A segunda hipótese é a de que o ato tenha sido uma forma de chamar a atenção dos EUA, já que as conversas entre a Coreia do Norte e Washington estão congeladas desde o fracasso da cúpula no Vietnã. As outras duas hipóteses giram em torno da possibilidade de alguma frustração aos interesses norte-coreanos. Primeiro, uma frustração nos bastidores das conversas intercoreanas, alguma ação, ou falta de, que tenha gerado, fora do olhar público, uma necessidade de represália.

Dá-se então a justificativa pública dos balões para uma ação que, na verdade, é motivada por alguma outra razão. Convenhamos, implodir um prédio é uma ação desproporcional aos balões de propaganda que, novamente, não são novidade.
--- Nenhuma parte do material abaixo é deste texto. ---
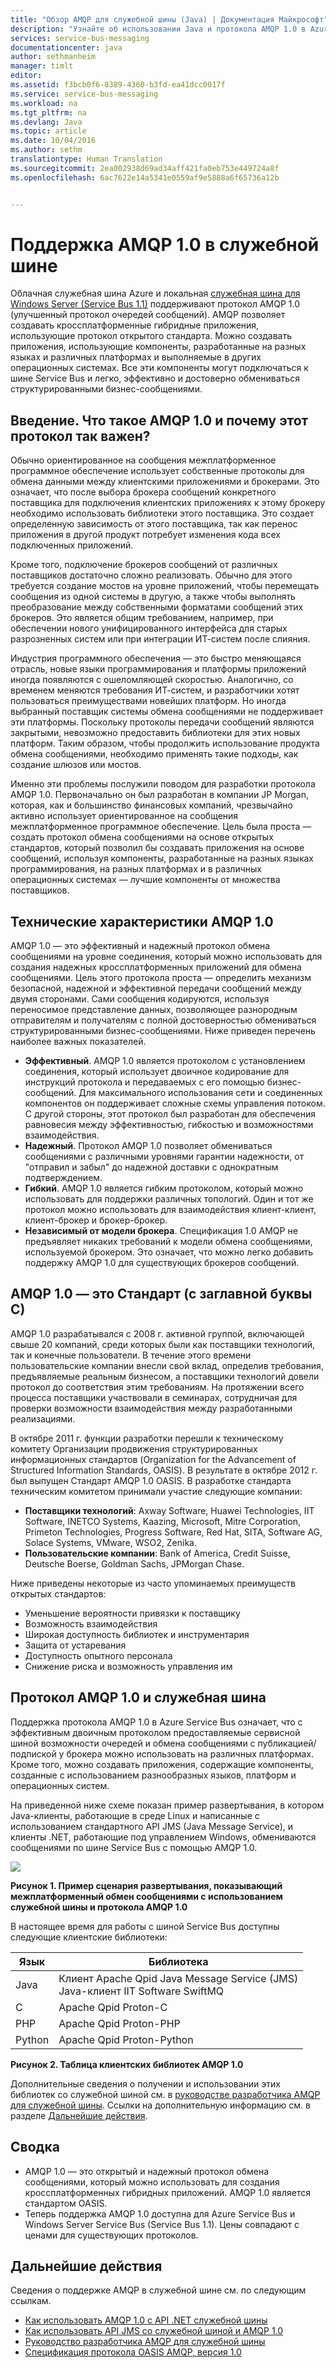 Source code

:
 ```yaml
---
title: "Обзор AMQP для служебной шины (Java) | Документация Майкрософт"
description: "Узнайте об использовании Java и протокола AMQP 1.0 в Azure."
services: service-bus-messaging
documentationcenter: java
author: sethmanheim
manager: timlt
editor: 
ms.assetid: f3bcb0f6-8389-4360-b3fd-ea41dcc0017f
ms.service: service-bus-messaging
ms.workload: na
ms.tgt_pltfrm: na
ms.devlang: Java
ms.topic: article
ms.date: 10/04/2016
ms.author: sethm
translationtype: Human Translation
ms.sourcegitcommit: 2ea002938d69ad34aff421fa0eb753e449724a8f
ms.openlocfilehash: 6ac7622e14a5341e0559af9e5888a6f65736a12b


---
```

# <a name="amqp-10-support-in-service-bus"></a>Поддержка AMQP 1.0 в служебной шине
Облачная служебная шина Azure и локальная [служебная шина для Windows Server (Service Bus 1.1)](https://msdn.microsoft.com/library/dn282144.aspx) поддерживают протокол AMQP 1.0 (улучшенный протокол очередей сообщений). AMQP позволяет создавать кроссплатформенные гибридные приложения, использующие протокол открытого стандарта. Можно создавать приложения, использующие компоненты, разработанные на разных языках и различных платформах и выполняемые в других операционных системах. Все эти компоненты могут подключаться к шине Service Bus и легко, эффективно и достоверно обмениваться структурированными бизнес-сообщениями.

## <a name="introduction-what-is-amqp-10-and-why-is-it-important"></a>Введение. Что такое AMQP 1.0 и почему этот протокол так важен?
Обычно ориентированное на сообщения межплатформенное программное обеспечение использует собственные протоколы для обмена данными между клиентскими приложениями и брокерами. Это означает, что после выбора брокера сообщений конкретного поставщика для подключения клиентских приложениях к этому брокеру необходимо использовать библиотеки этого поставщика. Это создает определенную зависимость от этого поставщика, так как перенос приложения в другой продукт потребует изменения кода всех подключенных приложений. 

Кроме того, подключение брокеров сообщений от различных поставщиков достаточно сложно реализовать. Обычно для этого требуется создание мостов на уровне приложений, чтобы перемещать сообщения из одной системы в другую, а также чтобы выполнять преобразование между собственными форматами сообщений этих брокеров. Это является общим требованием, например, при обеспечении нового унифицированного интерфейса для старых разрозненных систем или при интеграции ИТ-систем после слияния.

Индустрия программного обеспечения — это быстро меняющаяся отрасль, новые языки программирования и платформы приложений иногда появляются с ошеломляющей скоростью. Аналогично, со временем меняются требования ИТ-систем, и разработчики хотят пользоваться преимуществами новейших платформ. Но иногда выбранный поставщик системы обмена сообщениями не поддерживает эти платформы. Поскольку протоколы передачи сообщений являются закрытыми, невозможно предоставить библиотеки для этих новых платформ. Таким образом, чтобы продолжить использование продукта обмена сообщениями, необходимо применять такие подходы, как создание шлюзов или мостов.

Именно эти проблемы послужили поводом для разработки протокола AMQP 1.0. Первоначально он был разработан в компании JP Morgan, которая, как и большинство финансовых компаний, чрезвычайно активно использует ориентированное на сообщения межплатформенное программное обеспечение. Цель была проста — создать протокол обмена сообщениями на основе открытых стандартов, который позволил бы создавать приложения на основе сообщений, используя компоненты, разработанные на разных языках программирования, на разных платформах и в различных операционных системах — лучшие компоненты от множества поставщиков.

## <a name="amqp-10-technical-features"></a>Технические характеристики AMQP 1.0
AMQP 1.0 — это эффективный и надежный протокол обмена сообщениями на уровне соединения, который можно использовать для создания надежных кроссплатформенных приложений для обмена сообщениями. Цель этого протокола проста — определить механизм безопасной, надежной и эффективной передачи сообщений между двумя сторонами. Сами сообщения кодируются, используя переносимое представление данных, позволяющее разнородным отправителям и получателям с полной достоверностью обмениваться структурированными бизнес-сообщениями. Ниже приведен перечень наиболее важных показателей.

* **Эффективный**. AMQP 1.0 является протоколом с установлением соединения, который использует двоичное кодирование для инструкций протокола и передаваемых с его помощью бизнес-сообщений. Для максимального использования сети и соединенных компонентов он поддерживает сложные схемы управления потоком. С другой стороны, этот протокол был разработан для обеспечения равновесия между эффективностью, гибкостью и возможностями взаимодействия.
* **Надежный**. Протокол AMQP 1.0 позволяет обмениваться сообщениями с различными уровнями гарантии надежности, от "отправил и забыл" до надежной доставки с однократным подтверждением.
* **Гибкий**. AMQP 1.0 является гибким протоколом, который можно использовать для поддержки различных топологий. Один и тот же протокол можно использовать для взаимодействия клиент-клиент, клиент-брокер и брокер-брокер.
* **Независимый от модели брокера**. Спецификация 1.0 AMQP не предъявляет никаких требований к модели обмена сообщениями, используемой брокером. Это означает, что можно легко добавить поддержку AMQP 1.0 для существующих брокеров сообщений.

## <a name="amqp-10-is-a-standard-with-a-capital-s"></a>AMQP 1.0 — это Стандарт (с заглавной буквы С)
AMQP 1.0 разрабатывался с 2008 г. активной группой, включающей свыше 20 компаний, среди которых были как поставщики технологий, так и конечные пользователи. В течение этого времени пользовательские компании внесли свой вклад, определив требования, предъявляемые реальным бизнесом, а поставщики технологий довели протокол до соответствия этим требованиям. На протяжении всего процесса поставщики участвовали в семинарах, сотрудничая для проверки возможности взаимодействия между разработанными реализациями.

В октябре 2011 г. функции разработки перешли к техническому комитету Организации продвижения структурированных информационных стандартов (Organization for the Advancement of Structured Information Standards, OASIS). В результате в октябре 2012 г. был выпущен Стандарт AMQP 1.0 OASIS. В разработке стандарта техническим комитетом принимали участие следующие компании:

* **Поставщики технологий**: Axway Software, Huawei Technologies, IIT Software, INETCO Systems, Kaazing, Microsoft, Mitre Corporation, Primeton Technologies, Progress Software, Red Hat, SITA, Software AG, Solace Systems, VMware, WSO2, Zenika.
* **Пользовательские компании**: Bank of America, Credit Suisse, Deutsche Boerse, Goldman Sachs, JPMorgan Chase.

Ниже приведены некоторые из часто упоминаемых преимуществ открытых стандартов:

* Уменьшение вероятности привязки к поставщику
* Возможность взаимодействия
* Широкая доступность библиотек и инструментария
* Защита от устаревания
* Доступность опытного персонала
* Снижение риска и возможность управления им

## <a name="amqp-10-and-service-bus"></a>Протокол AMQP 1.0 и служебная шина
Поддержка протокола AMQP 1.0 в Azure Service Bus означает, что с эффективным двоичным протоколом предоставляемые сервисной шиной возможности очередей и обмена сообщениями с публикацией/подпиской у брокера можно использовать на различных платформах. Кроме того, можно создавать приложения, содержащие компоненты, созданные с использованием разнообразных языков, платформ и операционных систем.

На приведенной ниже схеме показан пример развертывания, в котором Java-клиенты, работающие в среде Linux и написанные с использованием стандартного API JMS (Java Message Service), и клиенты .NET, работающие под управлением Windows, обмениваются сообщениями по шине Service Bus с помощью AMQP 1.0.

![][0]

**Рисунок 1. Пример сценария развертывания, показывающий межплатформенный обмен сообщениями с использованием служебной шины и протокола AMQP 1.0**

В настоящее время для работы с шиной Service Bus доступны следующие клиентские библиотеки:

| Язык | Библиотека |
| --- | --- |
| Java |Клиент Apache Qpid Java Message Service (JMS)<br/>Java-клиент IIT Software SwiftMQ |
| C |Apache Qpid Proton-C |
| PHP |Apache Qpid Proton-PHP |
| Python |Apache Qpid Proton-Python |

**Рисунок 2. Таблица клиентских библиотек AMQP 1.0**

Дополнительные сведения о получении и использовании этих библиотек со служебной шиной см. в [руководстве разработчика AMQP для служебной шины][Руководство разработчика AMQP для служебной шины]. Ссылки на дополнительную информацию см. в разделе [Дальнейшие действия](service-bus-java-amqp-overview.md#next-steps).

## <a name="summary"></a>Сводка
* AMQP 1.0 — это открытый и надежный протокол обмена сообщениями, который можно использовать для создания кроссплатформенных гибридных приложений. AMQP 1.0 является стандартом OASIS.
* Теперь поддержка AMQP 1.0 доступна для Azure Service Bus и Windows Server Service Bus (Service Bus 1.1). Цены совпадают с ценами для существующих протоколов.

## <a name="next-steps"></a>Дальнейшие действия
Сведения о поддержке AMQP в служебной шине см. по следующим ссылкам.

* [Как использовать AMQP 1.0 с API .NET служебной шины](service-bus-dotnet-advanced-message-queuing.md)
* [Как использовать API JMS со служебной шиной и AMQP 1.0](service-bus-java-how-to-use-jms-api-amqp.md)
* [Руководство разработчика AMQP для служебной шины][Руководство разработчика AMQP для служебной шины]
* [Спецификация протокола OASIS AMQP, версия 1.0](http://docs.oasis-open.org/amqp/core/v1.0/os/amqp-core-complete-v1.0-os.pdf)

[0]: ./media/service-bus-java-amqp-overview/Example1.png
[Руководство разработчика AMQP для служебной шины]: service-bus-amqp-dotnet.md





<!--HONumber=Nov16_HO3-->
Finalmente, uma frustração interna norte-coreana, como possíveis efeitos da pandemia, ou efeitos das sanções econômicas, ou a não concretização dos planos originais norte-coreanos, de que nesse período o país já seria foco de investimentos.

Para contornar, ou sobrepor, essa frustração, cria-se uma crise externa, contra o “inimigo tradicional”, uma pauta que seja um virtual consenso. Se a coluna tivesse que “botar dinheiro” em alguma hipótese, seria nas duas últimas. Kim Yo-jong não precisa de demonstrações de força atualmente, e o governo da Coreia do Norte sabe que Trump não dedicará atenção aos coreanos nesse momento, em meio a uma pandemia, as sequelas do novo coronavírus e período eleitoral.

Principalmente, e infelizmente, foi um ato que causa um retrocesso nas relações coreanas em um momento em que o sul estava otimizado para o diálogo. Um presidente favorável, de família de norte-coreanos, com maioria no parlamento e popularidade em alta por sua liderança perante a pandemia. Nesse sentido, pode existir um lado positivo. O então ministro da Unificação do sul, Kim Yeon-chul, renunciou após a implosão, assumindo parte da responsabilidade pelo desgaste nas relações.

Em seus catorze meses no cargo, ele não realizou nenhuma reunião ou diálogo de alto nível com representantes do norte. Se ele era o problema ou o sintoma, pode-se descobrir no futuro próximo. Ainda assim, os setenta anos do início do conflito poderiam ter sido rememorados de outra maneira, mais otimista, com mais diálogo entre os coreanos, que constituem uma só nação, que foi ocupada, explorada e depois dividida entre dois Estados por décadas.